Materials provided
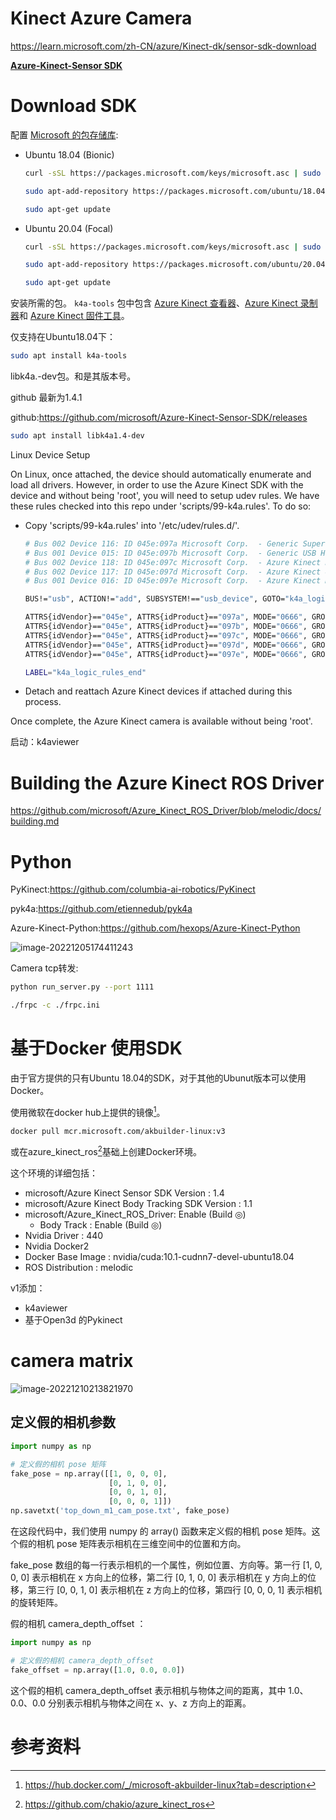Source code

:# Kinect Azure Camera

https://learn.microsoft.com/zh-CN/azure/Kinect-dk/sensor-sdk-download

**[Azure-Kinect-Sensor SDK](https://github.com/microsoft/Azure-Kinect-Sensor-SDK)**

# Download SDK

配置 [Microsoft 的包存储库](https://packages.microsoft.com/):

- Ubuntu 18.04 (Bionic)

  ```bash
  curl -sSL https://packages.microsoft.com/keys/microsoft.asc | sudo apt-key add -
  
  sudo apt-add-repository https://packages.microsoft.com/ubuntu/18.04/prod
  
  sudo apt-get update
  ```


- Ubuntu 20.04 (Focal)

  ```bash
  curl -sSL https://packages.microsoft.com/keys/microsoft.asc | sudo tee /etc/apt/trusted.gpg.d/microsoft.asc`
  
  sudo apt-add-repository https://packages.microsoft.com/ubuntu/20.04/prod
  
  sudo apt-get update
  ```



安装所需的包。 `k4a-tools` 包中包含 [Azure Kinect 查看器](https://learn.microsoft.com/zh-CN/azure/Kinect-dk/azure-kinect-viewer)、[Azure Kinect 录制器](https://learn.microsoft.com/zh-CN/azure/Kinect-dk/record-sensor-streams-file)和 [Azure Kinect 固件工具](https://learn.microsoft.com/zh-CN/azure/Kinect-dk/azure-kinect-firmware-tool)。

仅支持在Ubuntu18.04下：

```bash
sudo apt install k4a-tools
```

libk4a<major>.<minor>-dev包。<major>和<minor>是其版本号。

github 最新为1.4.1

github:https://github.com/microsoft/Azure-Kinect-Sensor-SDK/releases

```bash
sudo apt install libk4a1.4-dev
```



Linux Device Setup

On Linux, once attached, the device should automatically enumerate and load all drivers. However, in order to use the Azure Kinect SDK with the device and without being 'root', you will need to setup udev rules. We have these rules checked into this repo under 'scripts/99-k4a.rules'. To do so:

- Copy 'scripts/99-k4a.rules' into '/etc/udev/rules.d/'.

  ```bash
  # Bus 002 Device 116: ID 045e:097a Microsoft Corp.  - Generic Superspeed USB Hub
  # Bus 001 Device 015: ID 045e:097b Microsoft Corp.  - Generic USB Hub
  # Bus 002 Device 118: ID 045e:097c Microsoft Corp.  - Azure Kinect Depth Camera
  # Bus 002 Device 117: ID 045e:097d Microsoft Corp.  - Azure Kinect 4K Camera
  # Bus 001 Device 016: ID 045e:097e Microsoft Corp.  - Azure Kinect Microphone Array
  
  BUS!="usb", ACTION!="add", SUBSYSTEM!=="usb_device", GOTO="k4a_logic_rules_end"
  
  ATTRS{idVendor}=="045e", ATTRS{idProduct}=="097a", MODE="0666", GROUP="plugdev"
  ATTRS{idVendor}=="045e", ATTRS{idProduct}=="097b", MODE="0666", GROUP="plugdev"
  ATTRS{idVendor}=="045e", ATTRS{idProduct}=="097c", MODE="0666", GROUP="plugdev"
  ATTRS{idVendor}=="045e", ATTRS{idProduct}=="097d", MODE="0666", GROUP="plugdev"
  ATTRS{idVendor}=="045e", ATTRS{idProduct}=="097e", MODE="0666", GROUP="plugdev"
  
  LABEL="k4a_logic_rules_end"
  ```

- Detach and reattach Azure Kinect devices if attached during this process.

Once complete, the Azure Kinect camera is available without being 'root'.

启动：k4aviewer

# Building the Azure Kinect ROS Driver

https://github.com/microsoft/Azure_Kinect_ROS_Driver/blob/melodic/docs/building.md

# Python

PyKinect:https://github.com/columbia-ai-robotics/PyKinect

pyk4a:https://github.com/etiennedub/pyk4a

Azure-Kinect-Python:https://github.com/hexops/Azure-Kinect-Python

![image-20221205174411243](http://picbed.elcarimqaq.top/img/image-20221205174411243.png)

Camera tcp转发:

```bash
python run_server.py --port 1111

./frpc -c ./frpc.ini
```

# 基于Docker 使用SDK

由于官方提供的只有Ubuntu 18.04的SDK，对于其他的Ubunut版本可以使用Docker。

使用微软在docker hub上提供的镜像[^1]。

```bash
docker pull mcr.microsoft.com/akbuilder-linux:v3
```

或在azure_kinect_ros[^2]基础上创建Docker环境。

这个环境的详细包括：

- microsoft/Azure Kinect Sensor SDK Version : 1.4
- microsoft/Azure Kinect Body Tracking SDK Version : 1.1
- microsoft/Azure_Kinect_ROS_Driver: Enable (Build ◎)
  - Body Track : Enable (Build ◎)
- Nvidia Driver : 440
- Nvidia Docker2
- Docker Base Image : nvidia/cuda:10.1-cudnn7-devel-ubuntu18.04
- ROS Distribution : melodic



v1添加：

- k4aviewer
- 基于Open3d 的Pykinect



# camera matrix

![image-20221210213821970](http://picbed.elcarimqaq.top/img/image-20221210213821970.png)

## 定义假的相机参数
```python
import numpy as np

# 定义假的相机 pose 矩阵
fake_pose = np.array([[1, 0, 0, 0],
                      [0, 1, 0, 0],
                      [0, 0, 1, 0],
                      [0, 0, 0, 1]])
np.savetxt('top_down_m1_cam_pose.txt', fake_pose)
```

在这段代码中，我们使用 numpy 的 array() 函数来定义假的相机 pose 矩阵。这个假的相机 pose 矩阵表示相机在三维空间中的位置和方向。

fake_pose 数组的每一行表示相机的一个属性，例如位置、方向等。第一行 [1, 0, 0, 0] 表示相机在 x 方向上的位移，第二行 [0, 1, 0, 0] 表示相机在 y 方向上的位移，第三行 [0, 0, 1, 0] 表示相机在 z 方向上的位移，第四行 [0, 0, 0, 1] 表示相机的旋转矩阵。



假的相机 camera_depth_offset ：

```python
import numpy as np

# 定义假的相机 camera_depth_offset
fake_offset = np.array([1.0, 0.0, 0.0])

```

这个假的相机 camera_depth_offset 表示相机与物体之间的距离，其中 1.0、0.0、0.0 分别表示相机与物体之间在 x、y、z 方向上的距离。

# 参考资料

[^1]: https://hub.docker.com/_/microsoft-akbuilder-linux?tab=description
[^2]: https://github.com/chakio/azure_kinect_ros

Exercise aim
Locate the lines above that contain "elcarimqaq" and copy them.

Solution for this task
![image-20221205174411243](http://picbed.elcarimqaq.top/img/image-20221205174411243.png)
![image-20221210213821970](http://picbed.elcarimqaq.top/img/image-20221210213821970.png)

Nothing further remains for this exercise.